Brief: Please repeat the records beneath this task exactly as they appear, but skip the images.

[Material supplied Boundary: Start]

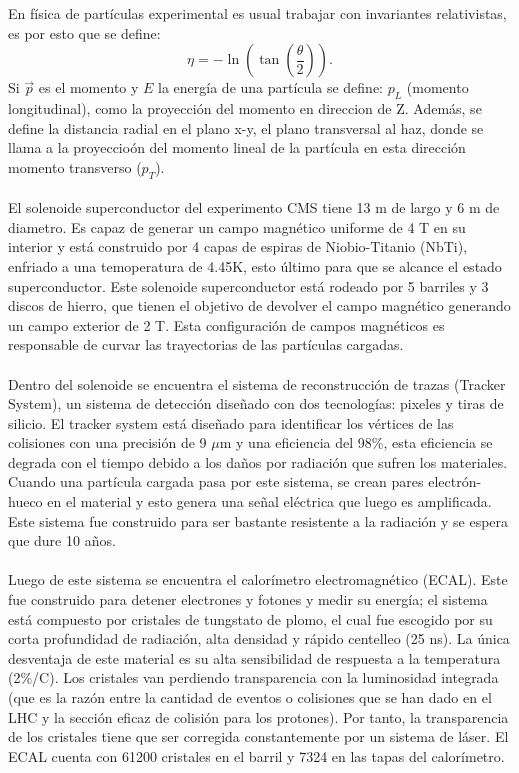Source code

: En física de partículas experimental es usual trabajar con invariantes relativistas, es por esto que se define:
\begin{equation}
	\eta=-\ln\left(\tan\left(\frac{\theta}{2}\right) \right).
\end{equation} 	
Si $\vec{p}$ es el momento y $E$ la energía de una partícula se define: $p_L$ (momento longitudinal), como la proyección del momento en direccion de Z. Además, se define la distancia radial en el plano x-y, el plano transversal al haz, donde se llama a la proyeccioón del momento lineal de la partícula en esta dirección momento transverso ($p_T$).  
\\
\\
El solenoide superconductor del experimento CMS tiene 13 m de largo y 6 m de diametro. Es capaz de generar un campo magnético uniforme de 4 T en su interior y está construido por 4 capas de espiras de Niobio-Titanio (NbTi), enfriado a una temoperatura de 4.45K, esto último para que se alcance el estado superconductor. Este solenoide superconductor está rodeado por 5 barriles y 3 discos de hierro, que tienen el objetivo de devolver el campo magnético generando un campo exterior de 2 T.  Esta configuración de campos magnéticos es responsable de curvar las trayectorias de las partículas cargadas.
\\
\\
Dentro del solenoide se encuentra el sistema de reconstrucción de trazas (Tracker System), un sistema de detección diseñado con dos tecnologías: pixeles y tiras de silicio. El tracker system está diseñado para identificar los vértices de las colisiones con una precisión de 9 $\mu$m y una eficiencia del 98\%, esta eficiencia se degrada con el tiempo debido a los daños por radiación que sufren los materiales. Cuando una partícula cargada pasa por este sistema, se crean pares electrón-hueco en el material y esto genera una señal eléctrica que luego es amplificada. Este sistema fue construido para ser bastante resistente a la radiación y se espera que dure 10 años.
\\
\\
Luego de este sistema se encuentra el calorímetro electromagnético (ECAL). Este fue construido para detener electrones y fotones y medir su energía; el sistema está compuesto por cristales de tungstato de plomo, el cual fue escogido por su corta profundidad de radiación, alta densidad y rápido centelleo (25 ns). La única desventaja de este material es su alta sensibilidad de respuesta a la temperatura (2\%/C). Los cristales van perdiendo transparencia con la luminosidad integrada (que es la razón entre la cantidad de eventos o colisiones que se han dado en el LHC y la sección eficaz de colisión para los protones\cite{RuizAlvarez:2016mhn}). Por tanto, la transparencia de los cristales tiene que ser corregida constantemente por un sistema de láser. El ECAL cuenta con 61200 cristales en el barril y 7324 en las tapas del calorímetro.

[Material supplied Boundary: End]

Output for this exercise:
Source code

: En física de partículas experimental es usual trabajar con invariantes relativistas, es por esto que se define:
\begin{equation}
	\eta=-\ln\left(\tan\left(\frac{\theta}{2}\right) \right).
\end{equation} 	
Si $\vec{p}$ es el momento y $E$ la energía de una partícula se define: $p_L$ (momento longitudinal), como la proyección del momento en direccion de Z. Además, se define la distancia radial en el plano x-y, el plano transversal al haz, donde se llama a la proyeccioón del momento lineal de la partícula en esta dirección momento transverso ($p_T$).  
\\
\\
El solenoide superconductor del experimento CMS tiene 13 m de largo y 6 m de diametro. Es capaz de generar un campo magnético uniforme de 4 T en su interior y está construido por 4 capas de espiras de Niobio-Titanio (NbTi), enfriado a una temoperatura de 4.45K, esto último para que se alcance el estado superconductor. Este solenoide superconductor está rodeado por 5 barriles y 3 discos de hierro, que tienen el objetivo de devolver el campo magnético generando un campo exterior de 2 T.  Esta configuración de campos magnéticos es responsable de curvar las trayectorias de las partículas cargadas.
\\
\\
Dentro del solenoide se encuentra el sistema de reconstrucción de trazas (Tracker System), un sistema de detección diseñado con dos tecnologías: pixeles y tiras de silicio. El tracker system está diseñado para identificar los vértices de las colisiones con una precisión de 9 $\mu$m y una eficiencia del 98\%, esta eficiencia se degrada con el tiempo debido a los daños por radiación que sufren los materiales. Cuando una partícula cargada pasa por este sistema, se crean pares electrón-hueco en el material y esto genera una señal eléctrica que luego es amplificada. Este sistema fue construido para ser bastante resistente a la radiación y se espera que dure 10 años.
\\
\\
Luego de este sistema se encuentra el calorímetro electromagnético (ECAL). Este fue construido para detener electrones y fotones y medir su energía; el sistema está compuesto por cristales de tungstato de plomo, el cual fue escogido por su corta profundidad de radiación, alta densidad y rápido centelleo (25 ns). La única desventaja de este material es su alta sensibilidad de respuesta a la temperatura (2\%/C). Los cristales van perdiendo transparencia con la luminosidad integrada (que es la razón entre la cantidad de eventos o colisiones que se han dado en el LHC y la sección eficaz de colisión para los protones\cite{RuizAlvarez:2016mhn}). Por tanto, la transparencia de los cristales tiene que ser corregida constantemente por un sistema de láser. El ECAL cuenta con 61200 cristales en el barril y 7324 en las tapas del calorímetro.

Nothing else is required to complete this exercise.